Thursday, 17 January 2008

Do sofrimento (de não conhecer)...

"Penso: Talvez o sofrimento seja lançado às multidões em punhados e talvez o grosso caia em cima de uns e pouco ou nada em cima de outros. Não a dor, não as pernas trôpegas de nódoas negras, não as costelas partidas a colar entre o sangue pisado, não a cabeça a rachar-se em tentáculos como raios, não a pele das paixões acabadas a abrir rasgões fundos na carne como vergastadas de uma impotência absoluta; mas o sofrimento, permanente e constante, como todos os ossos expostos a furar os músculos e a pele.Dói-me o corpo e é sem o sentir que sofro.(...)
Sei que a minha mulher vagueia pela casa. Vagueia pela casa e não sei o que pensa.Não a conheço. Como se apenas a visse e fosse sempre a primeira vez. Sem a ouvir, sem a sentir, olhando-lhe os movimentos sem história e nunca lhe entendendo as razões. Muitas vezes me fixei na sua testa de menina, no seu olhar intenso, mas nunca pude atravessar as suas paredes, sem portas ou janelas no sentido, nunca pude caminhar nas suas salas e alumiá-las com um candeeiro, por muito sumido, por muito fosco. Sei dela tanto quanto no dia em que me dispus a conhecê-la".

José Luís Peixoto, "Nenhum Olhar".

2 comments:

Jaime said...

Com o tempo (e eu já cá ando há algum...) descobrimos que na verdade nunca se conhece totalmente, podemos ter vislumbres de certos aspectos, mas sempre limitados, e isso não é bom nem mau: é a vida e o que fazemos dela...

Marlene said...

Pode-se dizer que as pessoas são como as cassetes de música: tem o lado A e o lado B (não é uma comparação lá muito...mas continuando o raciocínio...). O lado casa e o lado rua.
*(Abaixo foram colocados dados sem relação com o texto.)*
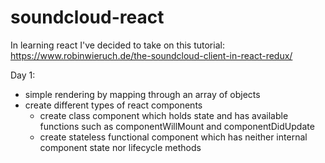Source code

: # soundcloud-react

In learning react I've decided to take on this tutorial:
https://www.robinwieruch.de/the-soundcloud-client-in-react-redux/

Day 1:
 - simple rendering by mapping through an array of objects
 - create different types of react components
    - create class component which holds state and has available functions such as componentWillMount and componentDidUpdate
    - create stateless functional component which has neither internal component state nor lifecycle methods
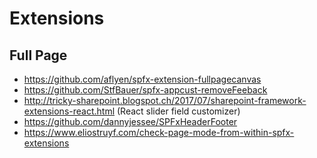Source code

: # Extensions

## Full Page

- https://github.com/aflyen/spfx-extension-fullpagecanvas
- https://github.com/StfBauer/spfx-appcust-removeFeeback
- http://tricky-sharepoint.blogspot.ch/2017/07/sharepoint-framework-extensions-react.html (React slider field customizer)
- https://github.com/dannyjessee/SPFxHeaderFooter
- https://www.eliostruyf.com/check-page-mode-from-within-spfx-extensions
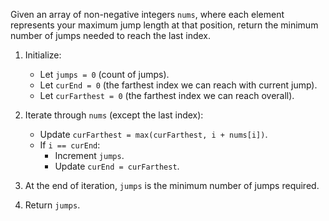 Given an array of non-negative integers `nums`, where each element represents your maximum jump length at that position, return the minimum number of jumps needed to reach the last index.

1. Initialize:
    - Let `jumps = 0` (count of jumps).
    - Let `curEnd = 0` (the farthest index we can reach with current jump).
    - Let `curFarthest = 0` (the farthest index we can reach overall).

2. Iterate through `nums` (except the last index):
    - Update `curFarthest = max(curFarthest, i + nums[i])`.
    - If `i == curEnd`:
        - Increment `jumps`.
        - Update `curEnd = curFarthest`.

3. At the end of iteration, `jumps` is the minimum number of jumps required.

4. Return `jumps`.
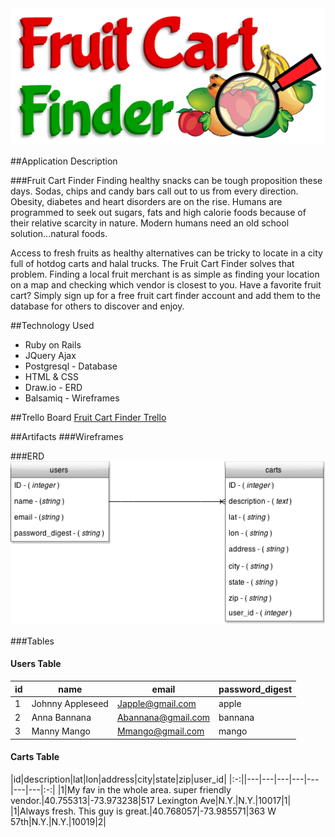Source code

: <img src="./images/FruitFinder-logo.png">

##Application Description

###Fruit Cart Finder
Finding healthy snacks can be tough proposition these days. Sodas, chips and candy bars call out to us from every direction. Obesity, diabetes and heart disorders are on the rise. Humans are programmed to seek out sugars, fats and high calorie foods because of their relative scarcity in nature. Modern humans need an old school solution...natural foods.

Access to fresh fruits as healthy alternatives can be tricky to locate in a city full of hotdog carts and halal trucks. The Fruit Cart Finder solves that problem. Finding a local fruit merchant is as simple as finding your location on a map and checking which vendor is closest to you. Have a favorite fruit cart? Simply sign up for a free fruit cart finder account and add them to the database for others to discover and enjoy.

##Technology Used
+ Ruby on Rails
+ JQuery Ajax
+ Postgresql - Database
+ HTML & CSS
+ Draw.io - ERD
+ Balsamiq - Wireframes

##Trello Board
<a href="https://trello.com/b/PsdLDChK/project-4-fruit-cart-finder" target="_blank">Fruit Cart Finder Trello</a>

##Artifacts
###Wireframes

###ERD
<img src="./images/Fruit_Cart_Finder_ERD-2.png">

###Tables

#### Users Table
|id   |name| email  |password_digest   |
|---|---|---|---|
| 1  |Johnny Appleseed| Japple@gmail.com  |apple   |
| 2  |Anna Bannana| Abannana@gmail.com  | bannana  |
| 3  | Manny Mango| Mmango@gmail.com  | mango |


#### Carts Table
|id|description|lat|lon|address|city|state|zip|user_id|
|:-:||---|---|---|---|---|---|---|:-:|
|1|My fav in the whole area. super friendly  vendor.|40.755313|-73.973238|517 Lexington Ave|N.Y.|N.Y.|10017|1|
|1|Always fresh. This guy is great.|40.768057|-73.985571|363 W 57th|N.Y.|N.Y.|10019|2|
E se já é difícil conhecer um, o que fará dois?
E quando há momentos em que eles se unem,reflectindo quase o total do que somos,então aí, é o desconhecimento total!
Nós somos um bicho raro, que tem muito que se lhe diga... e estranho, complexo...
Temos mais vértices que um prisma, ou então somos um.A luz passa por nós, e então reflectimos várias cores(que confundem)...que se voltam a unir numa única cor - pessoa.